Note also that technically the proof doesn’t actually cover SBC as we describe it in the paper. The proof is valid if the prior sample and posterior samples are generated independently, but the procedure we recommend draws the posterior samples conditioned on the prior sample. Empirically is still works but the proof is much more complicated and few have spent much time trying to expand the proof (which probably involves using the exchangeability of the posterior samples).

I had to stop and think about this for a minute because you don’t recommend using the prior sample \tilde{\theta} to inform the posterior samples \theta_{i}, right? The theoretical dependency is indirect, only through the posterior being conditional on the simulated data \tilde{y} which in turn is conditional on \tilde{\theta}?
I think such indirect dependency becomes irrelevant if you think in terms of the joint distribution \pi\left(\theta,y\right) without worrying about splitting it into the prior and likelihood. It doesn’t seem like the general proof should be complicated.
Unless I’m missing something you can just argue that because

\pi\left(\theta\right)\pi\left(y\middle|\theta\right)=\pi\left(y\right)\pi\left(\theta\middle|y\right)=\pi\left(\theta,y\right)

then the SBC algorithm

  1. draw prior sample \tilde{\theta}\sim\pi\left(\theta\right)
  2. draw simulated data set \tilde{y}\sim\pi\left(y\middle|\tilde{\theta}\right)
  3. draw posterior samples \theta_{1},\dots,\theta_{L}\sim\pi\left(\theta\middle|\tilde{y}\right)

samples from the same joint distribution \left(\tilde{\theta},\tilde{y},\theta_{1},\dots,\theta_{L}\right)\sim\pi\left(\theta,y\right)\pi\left(\theta\middle|\tilde{y}\right)^{L} as

  1. draw prior predictive sample \tilde{y}\sim\pi\left(y\right)
  2. draw posterior sample \tilde{\theta}\sim\pi\left(\theta\middle|\tilde{y}\right)
  3. draw posterior samples \theta_{1},\dots,\theta_{L}\sim\pi\left(\theta\middle|\tilde{y}\right)

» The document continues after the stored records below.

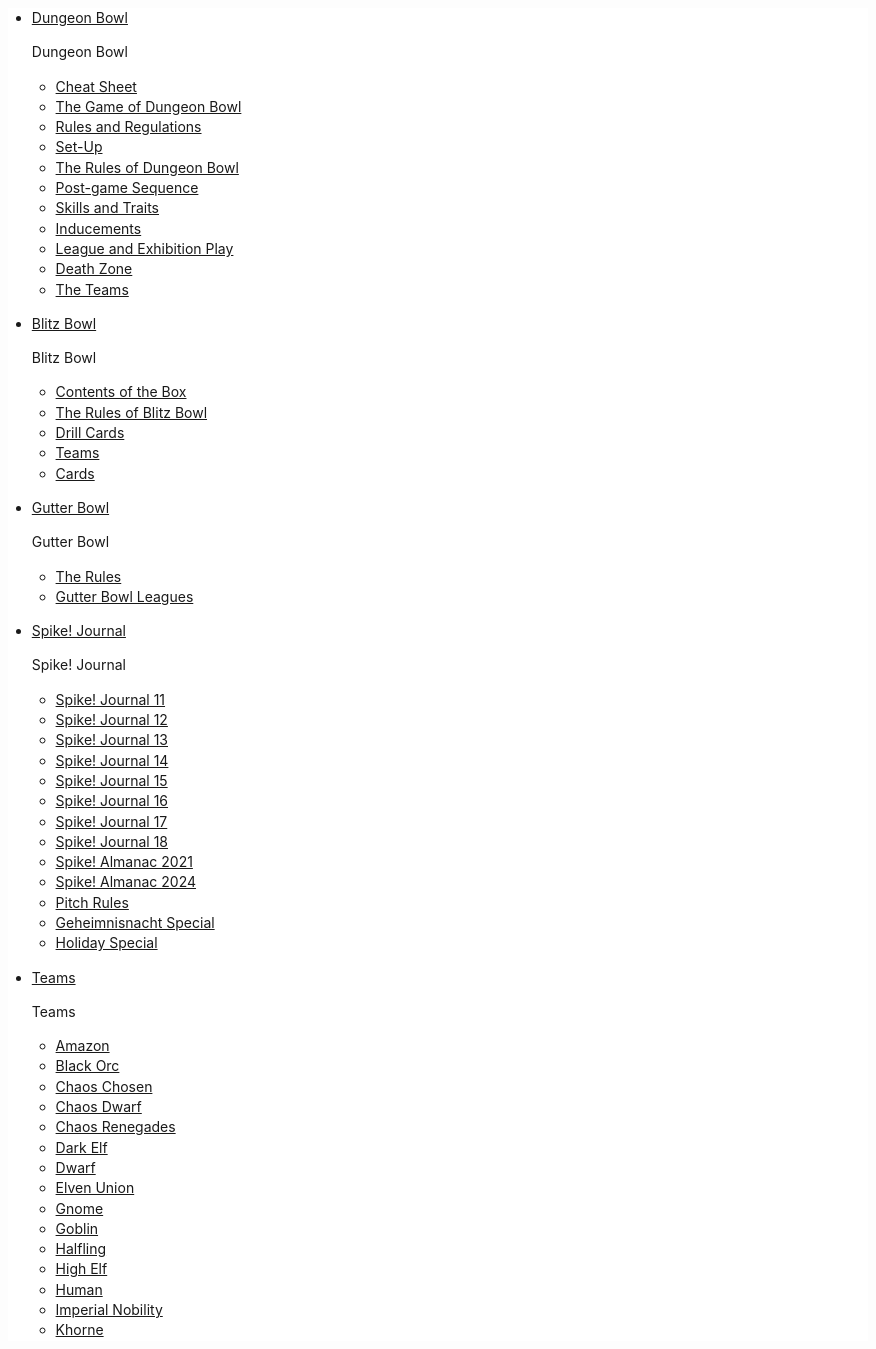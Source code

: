 *   [Dungeon Bowl](../../dungeon_bowl/)
    
    Dungeon Bowl
    
    *   [Cheat Sheet](../../dungeon_bowl/cheat_sheet/)
    *   [The Game of Dungeon Bowl](../../dungeon_bowl/the_game_of_dungeon_bowl/)
    *   [Rules and Regulations](../../dungeon_bowl/rules_and_regulations/)
    *   [Set-Up](../../dungeon_bowl/set-up/)
    *   [The Rules of Dungeon Bowl](../../dungeon_bowl/the_rules_of_dungeon_bowl/)
    *   [Post-game Sequence](../../dungeon_bowl/post-game_sequence/)
    *   [Skills and Traits](../../dungeon_bowl/skills_and_traits/)
    *   [Inducements](../../dungeon_bowl/inducements/)
    *   [League and Exhibition Play](../../dungeon_bowl/league_and_exhibition_play/)
    *   [Death Zone](../../dungeon_bowl/death_zone/)
    *   [The Teams](../../dungeon_bowl/the_teams/)
    
*   [Blitz Bowl](../../blitz_bowl/)
    
    Blitz Bowl
    
    *   [Contents of the Box](../../blitz_bowl/contents_of_the_box/)
    *   [The Rules of Blitz Bowl](../../blitz_bowl/rules/)
    *   [Drill Cards](../../blitz_bowl/drill_cards/)
    *   [Teams](../../blitz_bowl/teams/)
    *   [Cards](../../blitz_bowl/cards/)
    
*   [Gutter Bowl](../../gutter_bowl/)
    
    Gutter Bowl
    
    *   [The Rules](../../gutter_bowl/rules/)
    *   [Gutter Bowl Leagues](../../gutter_bowl/leagues/)
    
*   [Spike! Journal](../../spike_journal/)
    
    Spike! Journal
    
    *   [Spike! Journal 11](../../spike_journal/issue_11/)
    *   [Spike! Journal 12](../../spike_journal/issue_12/)
    *   [Spike! Journal 13](../../spike_journal/issue_13/)
    *   [Spike! Journal 14](../../spike_journal/issue_14/)
    *   [Spike! Journal 15](../../spike_journal/issue_15/)
    *   [Spike! Journal 16](../../spike_journal/issue_16/)
    *   [Spike! Journal 17](../../spike_journal/issue_17/)
    *   [Spike! Journal 18](../../spike_journal/issue_18/)
    *   [Spike! Almanac 2021](../../spike_journal/almanac_2021/)
    *   [Spike! Almanac 2024](../../spike_journal/almanac_2024/)
    *   [Pitch Rules](../../spike_journal/pitch_rules/)
    *   [Geheimnisnacht Special](../../spike_journal/geheimnisnacht_special/)
    *   [Holiday Special](../../spike_journal/holiday_special/)
    
*   [Teams](../../teams/)
    
    Teams
    
    *   [Amazon](../../teams/Amazon/)
    *   [Black Orc](../../teams/Black_Orc/)
    *   [Chaos Chosen](../../teams/Chaos_Chosen/)
    *   [Chaos Dwarf](../../teams/Chaos_Dwarf/)
    *   [Chaos Renegades](../../teams/Chaos_Renegades/)
    *   [Dark Elf](../../teams/Dark_Elf/)
    *   [Dwarf](../../teams/Dwarf/)
    *   [Elven Union](../../teams/Elven_Union/)
    *   [Gnome](../../teams/Gnome/)
    *   [Goblin](../../teams/Goblin/)
    *   [Halfling](../../teams/Halfling/)
    *   [High Elf](../../teams/High_Elf/)
    *   [Human](../../teams/Human/)
    *   [Imperial Nobility](../../teams/Imperial_Nobility/)
    *   [Khorne](../../teams/Khorne/)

where it’s now obvious that \tilde{\theta} is exhangable with each of \theta_{1},\dots,\theta_{L} and the rank statistic must be uniformly distributed.

3 Likes

Unfortunately that’s not sufficient. In SBC the expectations that we’re computing are actually with respect to the joint distribution

\pi(\theta', y, \theta) = \pi(\theta' \mid y) \pi(y \mid \theta) \pi(\theta).

As you note the influence of \theta on \theta' is only indirect through the intermediate data y, but that indirect influence is still enough to prevent the nested integrals from factoring in a clean way and allowing a straightforward calculation.

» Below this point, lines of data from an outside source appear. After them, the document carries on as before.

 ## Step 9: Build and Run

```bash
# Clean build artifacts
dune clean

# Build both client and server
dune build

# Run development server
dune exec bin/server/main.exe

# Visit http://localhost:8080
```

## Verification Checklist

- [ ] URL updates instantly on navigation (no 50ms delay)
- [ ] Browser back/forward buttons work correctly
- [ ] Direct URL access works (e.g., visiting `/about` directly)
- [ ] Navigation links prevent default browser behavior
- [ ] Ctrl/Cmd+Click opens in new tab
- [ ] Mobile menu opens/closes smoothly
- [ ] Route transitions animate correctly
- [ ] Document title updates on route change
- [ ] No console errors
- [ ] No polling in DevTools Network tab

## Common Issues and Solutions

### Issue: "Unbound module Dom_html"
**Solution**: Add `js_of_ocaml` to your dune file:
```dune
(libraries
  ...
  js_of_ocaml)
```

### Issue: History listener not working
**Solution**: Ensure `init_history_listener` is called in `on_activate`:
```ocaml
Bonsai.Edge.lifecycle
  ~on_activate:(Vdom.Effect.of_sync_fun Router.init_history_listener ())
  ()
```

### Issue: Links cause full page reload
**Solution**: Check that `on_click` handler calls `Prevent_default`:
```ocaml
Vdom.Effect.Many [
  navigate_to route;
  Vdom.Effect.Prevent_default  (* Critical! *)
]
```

Another way of stating it is that the implicit function whose expectation we’re taking to get the ranks depends on both \theta and \theta' and hence the full conditional structure of \pi(\theta', y, \theta).

1 Like

Here’s more detail in case anyone has suggestions.sbc_calcs.pdf (99.0 KB)

2 Likes

Side note, I hate the conventional notation that overloads the symbols so that every distribution is called \pi\left(\cdot\right). Let’s go with probability density functions \pi_{\mathrm{prior}}\left(\theta\right), \pi_{\mathrm{sample}}\left(y|\theta\right) and \pi_{\mathrm{post}}\left(\theta|y\right).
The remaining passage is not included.